If an exception is thrown inside of an onFulfilled callback function that was given as Parameter to the then(25.4.5.3) method, without any Additional then(or catch) calls, that exception will be catched by PromiseReactionTask(25.4.2.1), without being rethrown.
This happens because inside of the then(25.4.5.3) method a new promisecapability record is created which includes a new promise, that doesn't get a Default callback handler for onRejected. So when the exception is thrown it goes up to PromiseReactionTask is then delegated to this new PromiseCapability record, and delegated to the reject method, and then to the TriggerPromiseReactions, which should Enqueue a PromiseReactionTask for every PromiseRejectReactions, but These are empty at that Point, so TriggerPromiseReactions just returns undefined, as a NormalCompletion.
I would expect the exception to get rethrown so that it lands inside NextTask (8.4.2) Operation.
I created a working solution by adding a flag to Promise that tells if it was just created.
Also i add a Default promiseRejectReaction to the promise of the new promiseCapability record that is created inside the then method.
Finally i added a check in then beginnig of the then method and if the flag is set i clear the promiseRejectReactions and unset the flag.
This throws the exception as expected.
I tested my solution with:
https://github.com/promises-aplus/promises-tests
If this was actually the intended behavior i would pretty much love to hear why, because i obviously didn't get it. And i just spend alot of time figuring this out.
Because my exceptions weren't showing up as expected.
This is how promises work. It allows code like
```js
var promise = anotherPromise.then(value => {
if (!isValid(value)) {
throw new Error('Invalid value ' + value + '!');
}
});
// later, after some other async processing takes place:
doAsyncStuff().then(() => {
promise.catch(error => showUser(error.message));
});
```
Promises can hold rejections indefinitely, until someone listens to them. Modern promise environments provide debugging experiences that allow you to introspect any currently-rejected promises.

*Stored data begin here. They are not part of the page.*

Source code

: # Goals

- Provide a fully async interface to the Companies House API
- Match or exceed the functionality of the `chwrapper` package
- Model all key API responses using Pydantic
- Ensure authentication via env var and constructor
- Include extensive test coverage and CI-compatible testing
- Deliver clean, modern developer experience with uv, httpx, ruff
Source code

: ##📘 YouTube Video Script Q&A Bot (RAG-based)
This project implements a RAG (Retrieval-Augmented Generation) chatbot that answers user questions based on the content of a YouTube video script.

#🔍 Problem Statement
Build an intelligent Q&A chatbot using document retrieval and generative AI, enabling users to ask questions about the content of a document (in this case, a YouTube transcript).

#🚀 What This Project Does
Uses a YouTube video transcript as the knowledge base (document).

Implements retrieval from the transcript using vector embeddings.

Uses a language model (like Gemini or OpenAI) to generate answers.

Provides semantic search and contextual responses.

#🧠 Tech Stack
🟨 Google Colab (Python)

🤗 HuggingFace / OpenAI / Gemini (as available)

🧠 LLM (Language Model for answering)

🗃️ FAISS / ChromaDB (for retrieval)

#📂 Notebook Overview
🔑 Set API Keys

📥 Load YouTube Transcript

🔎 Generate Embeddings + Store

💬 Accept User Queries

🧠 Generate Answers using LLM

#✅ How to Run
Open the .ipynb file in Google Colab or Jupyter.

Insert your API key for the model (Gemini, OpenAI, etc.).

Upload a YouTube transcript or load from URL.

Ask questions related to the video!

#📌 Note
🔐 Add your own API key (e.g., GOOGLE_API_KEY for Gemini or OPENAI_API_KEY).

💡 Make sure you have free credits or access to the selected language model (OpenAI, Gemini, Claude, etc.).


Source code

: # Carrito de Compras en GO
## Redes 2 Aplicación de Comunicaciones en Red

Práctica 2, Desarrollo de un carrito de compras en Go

Ok i didn't know that. I expected this to work differently, is there any documentation how it came to this decision?
I thought, since it is async, that the Operation that sets up the promises should also Setup exception handling, before giving control to the async Operation. Which then expects tobe Setup completly, and if it encounters an exception should behave as stated. So that an unhandled exception is really thrown. Thinking of async operations in a more synchronous way.
Also what brought me to my conclusion was the line:
1.If result is an abrupt completion, then perform implementation defined unhandled exception processing.
-- in NextTask (8.4.2)
Which will never be hit with an abrupt completion, at least not from any promise related Task.
Thanks for the quick Response.
(In reply to comment #2)
> Also what brought me to my conclusion was the line:
> 1.If result is an abrupt completion, then perform implementation defined
> unhandled exception processing.
> -- in NextTask (8.4.2)
> Which will never be hit with an abrupt completion, at least not from any
> promise related Task.
It is possible to take that step with promise tasks, for example using this code [1]. But the results are implementation defined, for example V8 simply ignores the exception (cf. the empty catch block in [2]).